**TASK DESCRIPTION:**
Faithfully repeat all of the records, as they are written below.

*** GIVEN ENTRIES Section Begins ***

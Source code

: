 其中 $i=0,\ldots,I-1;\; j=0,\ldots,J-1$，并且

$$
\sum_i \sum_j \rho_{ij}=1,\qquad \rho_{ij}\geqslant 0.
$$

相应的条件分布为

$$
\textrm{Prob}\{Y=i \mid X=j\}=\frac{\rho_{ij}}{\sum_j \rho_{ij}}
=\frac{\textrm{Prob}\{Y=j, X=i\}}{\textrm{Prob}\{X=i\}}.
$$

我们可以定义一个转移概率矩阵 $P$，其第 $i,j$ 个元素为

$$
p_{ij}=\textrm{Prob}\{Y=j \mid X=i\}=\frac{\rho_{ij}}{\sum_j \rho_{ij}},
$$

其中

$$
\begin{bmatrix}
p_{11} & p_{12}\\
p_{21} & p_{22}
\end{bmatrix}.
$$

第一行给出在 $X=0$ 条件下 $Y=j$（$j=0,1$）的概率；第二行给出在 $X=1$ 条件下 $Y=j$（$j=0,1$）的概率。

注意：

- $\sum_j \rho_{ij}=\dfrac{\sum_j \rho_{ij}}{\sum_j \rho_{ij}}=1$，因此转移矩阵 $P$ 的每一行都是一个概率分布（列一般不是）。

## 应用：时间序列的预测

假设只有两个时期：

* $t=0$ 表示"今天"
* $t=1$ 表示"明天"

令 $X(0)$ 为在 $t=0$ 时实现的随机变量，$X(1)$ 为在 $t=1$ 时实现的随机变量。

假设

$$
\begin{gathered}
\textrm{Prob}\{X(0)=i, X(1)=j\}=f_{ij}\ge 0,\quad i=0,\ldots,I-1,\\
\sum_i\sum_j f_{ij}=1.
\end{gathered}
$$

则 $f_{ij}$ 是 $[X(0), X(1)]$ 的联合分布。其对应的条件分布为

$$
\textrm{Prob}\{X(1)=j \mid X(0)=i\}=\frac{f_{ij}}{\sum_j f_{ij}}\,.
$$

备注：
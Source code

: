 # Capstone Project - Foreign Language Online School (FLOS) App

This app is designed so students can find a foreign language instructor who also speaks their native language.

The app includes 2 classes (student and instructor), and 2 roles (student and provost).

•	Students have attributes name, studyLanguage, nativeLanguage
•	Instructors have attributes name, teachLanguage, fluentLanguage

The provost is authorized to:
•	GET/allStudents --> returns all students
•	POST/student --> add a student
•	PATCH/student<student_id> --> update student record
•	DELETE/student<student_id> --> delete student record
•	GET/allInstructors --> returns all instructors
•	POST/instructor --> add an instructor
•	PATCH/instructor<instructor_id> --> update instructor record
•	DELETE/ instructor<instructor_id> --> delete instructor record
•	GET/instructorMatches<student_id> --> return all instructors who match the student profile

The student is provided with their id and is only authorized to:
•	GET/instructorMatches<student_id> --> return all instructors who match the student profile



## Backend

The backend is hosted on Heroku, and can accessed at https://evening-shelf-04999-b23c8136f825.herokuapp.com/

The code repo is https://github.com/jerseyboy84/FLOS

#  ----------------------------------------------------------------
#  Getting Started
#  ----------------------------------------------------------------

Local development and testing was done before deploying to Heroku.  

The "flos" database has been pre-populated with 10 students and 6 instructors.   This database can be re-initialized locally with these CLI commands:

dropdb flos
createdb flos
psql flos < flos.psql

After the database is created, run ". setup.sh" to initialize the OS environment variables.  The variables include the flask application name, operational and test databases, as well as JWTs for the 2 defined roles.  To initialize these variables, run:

*** GIVEN ENTRIES Section Ends ***

**RESULT OF THIS EXERCISE:**
Source code

: 其中 $i=0,\ldots,I-1;\; j=0,\ldots,J-1$，并且

$$
\sum_i \sum_j \rho_{ij}=1,\qquad \rho_{ij}\geqslant 0.
$$

相应的条件分布为

$$
\textrm{Prob}\{Y=i \mid X=j\}=\frac{\rho_{ij}}{\sum_j \rho_{ij}}
=\frac{\textrm{Prob}\{Y=j, X=i\}}{\textrm{Prob}\{X=i\}}.
$$

我们可以定义一个转移概率矩阵 $P$，其第 $i,j$ 个元素为

$$
p_{ij}=\textrm{Prob}\{Y=j \mid X=i\}=\frac{\rho_{ij}}{\sum_j \rho_{ij}},
$$

其中

$$
\begin{bmatrix}
p_{11} & p_{12}\\
p_{21} & p_{22}
\end{bmatrix}.
$$

第一行给出在 $X=0$ 条件下 $Y=j$（$j=0,1$）的概率；第二行给出在 $X=1$ 条件下 $Y=j$（$j=0,1$）的概率。

注意：

- $\sum_j \rho_{ij}=\dfrac{\sum_j \rho_{ij}}{\sum_j \rho_{ij}}=1$，因此转移矩阵 $P$ 的每一行都是一个概率分布（列一般不是）。

## 应用：时间序列的预测

假设只有两个时期：

* $t=0$ 表示"今天"
* $t=1$ 表示"明天"

令 $X(0)$ 为在 $t=0$ 时实现的随机变量，$X(1)$ 为在 $t=1$ 时实现的随机变量。

假设

$$
\begin{gathered}
\textrm{Prob}\{X(0)=i, X(1)=j\}=f_{ij}\ge 0,\quad i=0,\ldots,I-1,\\
\sum_i\sum_j f_{ij}=1.
\end{gathered}
$$

则 $f_{ij}$ 是 $[X(0), X(1)]$ 的联合分布。其对应的条件分布为

$$
\textrm{Prob}\{X(1)=j \mid X(0)=i\}=\frac{f_{ij}}{\sum_j f_{ij}}\,.
$$

备注：
Source code

: # Capstone Project - Foreign Language Online School (FLOS) App

This app is designed so students can find a foreign language instructor who also speaks their native language.

The app includes 2 classes (student and instructor), and 2 roles (student and provost).

•	Students have attributes name, studyLanguage, nativeLanguage
•	Instructors have attributes name, teachLanguage, fluentLanguage

The provost is authorized to:
•	GET/allStudents --> returns all students
•	POST/student --> add a student
•	PATCH/student<student_id> --> update student record
•	DELETE/student<student_id> --> delete student record
•	GET/allInstructors --> returns all instructors
•	POST/instructor --> add an instructor
•	PATCH/instructor<instructor_id> --> update instructor record
•	DELETE/ instructor<instructor_id> --> delete instructor record
•	GET/instructorMatches<student_id> --> return all instructors who match the student profile

The student is provided with their id and is only authorized to:
•	GET/instructorMatches<student_id> --> return all instructors who match the student profile



## Backend

The backend is hosted on Heroku, and can accessed at https://evening-shelf-04999-b23c8136f825.herokuapp.com/

The code repo is https://github.com/jerseyboy84/FLOS

#  ----------------------------------------------------------------
#  Getting Started
#  ----------------------------------------------------------------

Local development and testing was done before deploying to Heroku.  

The "flos" database has been pre-populated with 10 students and 6 instructors.   This database can be re-initialized locally with these CLI commands:

dropdb flos
createdb flos
psql flos < flos.psql

After the database is created, run ". setup.sh" to initialize the OS environment variables.  The variables include the flask application name, operational and test databases, as well as JWTs for the 2 defined roles.  To initialize these variables, run:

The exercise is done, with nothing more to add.